*Task instructions*. Extract the whole listing as it stands. Do not include the pictures.

*Data extract*.
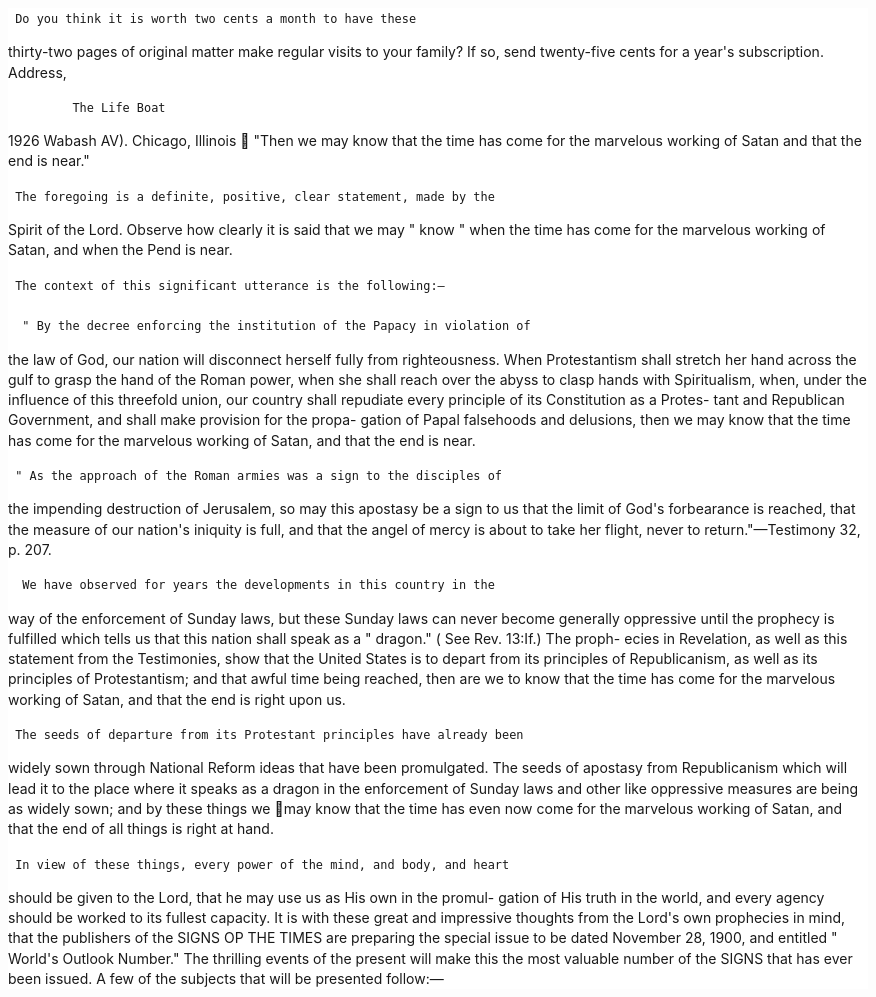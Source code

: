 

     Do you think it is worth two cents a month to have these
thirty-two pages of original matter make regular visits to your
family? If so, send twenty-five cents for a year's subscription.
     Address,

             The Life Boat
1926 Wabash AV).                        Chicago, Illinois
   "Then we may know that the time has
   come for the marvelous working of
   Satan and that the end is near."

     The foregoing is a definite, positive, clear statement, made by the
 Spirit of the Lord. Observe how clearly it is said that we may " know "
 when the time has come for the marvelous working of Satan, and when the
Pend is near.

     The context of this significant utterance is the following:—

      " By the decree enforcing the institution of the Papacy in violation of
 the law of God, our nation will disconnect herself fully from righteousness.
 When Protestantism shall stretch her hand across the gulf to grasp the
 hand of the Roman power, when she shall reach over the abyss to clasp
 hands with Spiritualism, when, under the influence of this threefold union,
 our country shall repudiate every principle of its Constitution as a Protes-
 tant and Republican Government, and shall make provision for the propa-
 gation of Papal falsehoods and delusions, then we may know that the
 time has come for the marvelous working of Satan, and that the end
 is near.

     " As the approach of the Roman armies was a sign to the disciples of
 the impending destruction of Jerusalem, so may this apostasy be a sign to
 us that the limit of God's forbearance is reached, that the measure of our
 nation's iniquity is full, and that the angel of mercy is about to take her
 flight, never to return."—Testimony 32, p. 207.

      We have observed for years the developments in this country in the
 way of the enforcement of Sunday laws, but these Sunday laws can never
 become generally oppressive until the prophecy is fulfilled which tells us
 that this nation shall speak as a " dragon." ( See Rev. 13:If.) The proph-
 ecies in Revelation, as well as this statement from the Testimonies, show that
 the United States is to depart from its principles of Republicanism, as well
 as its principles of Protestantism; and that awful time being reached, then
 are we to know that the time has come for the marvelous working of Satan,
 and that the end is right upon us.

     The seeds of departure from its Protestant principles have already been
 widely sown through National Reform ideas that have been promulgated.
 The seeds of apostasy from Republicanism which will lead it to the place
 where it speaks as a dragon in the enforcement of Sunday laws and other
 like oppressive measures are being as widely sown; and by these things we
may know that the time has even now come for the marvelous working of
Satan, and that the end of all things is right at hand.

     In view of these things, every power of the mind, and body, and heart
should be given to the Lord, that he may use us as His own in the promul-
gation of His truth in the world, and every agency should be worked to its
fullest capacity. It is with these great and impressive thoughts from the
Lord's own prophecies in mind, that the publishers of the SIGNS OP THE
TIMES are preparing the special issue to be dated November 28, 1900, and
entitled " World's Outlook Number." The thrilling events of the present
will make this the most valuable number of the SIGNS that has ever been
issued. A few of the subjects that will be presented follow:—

*Task output*.
Source code

: 

     Do you think it is worth two cents a month to have these
thirty-two pages of original matter make regular visits to your
family? If so, send twenty-five cents for a year's subscription.
     Address,

             The Life Boat
1926 Wabash AV).                        Chicago, Illinois
   "Then we may know that the time has
   come for the marvelous working of
   Satan and that the end is near."

     The foregoing is a definite, positive, clear statement, made by the
 Spirit of the Lord. Observe how clearly it is said that we may " know "
 when the time has come for the marvelous working of Satan, and when the
Pend is near.

     The context of this significant utterance is the following:—

      " By the decree enforcing the institution of the Papacy in violation of
 the law of God, our nation will disconnect herself fully from righteousness.
 When Protestantism shall stretch her hand across the gulf to grasp the
 hand of the Roman power, when she shall reach over the abyss to clasp
 hands with Spiritualism, when, under the influence of this threefold union,
 our country shall repudiate every principle of its Constitution as a Protes-
 tant and Republican Government, and shall make provision for the propa-
 gation of Papal falsehoods and delusions, then we may know that the
 time has come for the marvelous working of Satan, and that the end
 is near.

     " As the approach of the Roman armies was a sign to the disciples of
 the impending destruction of Jerusalem, so may this apostasy be a sign to
 us that the limit of God's forbearance is reached, that the measure of our
 nation's iniquity is full, and that the angel of mercy is about to take her
 flight, never to return."—Testimony 32, p. 207.

      We have observed for years the developments in this country in the
 way of the enforcement of Sunday laws, but these Sunday laws can never
 become generally oppressive until the prophecy is fulfilled which tells us
 that this nation shall speak as a " dragon." ( See Rev. 13:If.) The proph-
 ecies in Revelation, as well as this statement from the Testimonies, show that
 the United States is to depart from its principles of Republicanism, as well
 as its principles of Protestantism; and that awful time being reached, then
 are we to know that the time has come for the marvelous working of Satan,
 and that the end is right upon us.

     The seeds of departure from its Protestant principles have already been
 widely sown through National Reform ideas that have been promulgated.
 The seeds of apostasy from Republicanism which will lead it to the place
 where it speaks as a dragon in the enforcement of Sunday laws and other
 like oppressive measures are being as widely sown; and by these things we
may know that the time has even now come for the marvelous working of
Satan, and that the end of all things is right at hand.

     In view of these things, every power of the mind, and body, and heart
should be given to the Lord, that he may use us as His own in the promul-
gation of His truth in the world, and every agency should be worked to its
fullest capacity. It is with these great and impressive thoughts from the
Lord's own prophecies in mind, that the publishers of the SIGNS OP THE
TIMES are preparing the special issue to be dated November 28, 1900, and
entitled " World's Outlook Number." The thrilling events of the present
will make this the most valuable number of the SIGNS that has ever been
issued. A few of the subjects that will be presented follow:—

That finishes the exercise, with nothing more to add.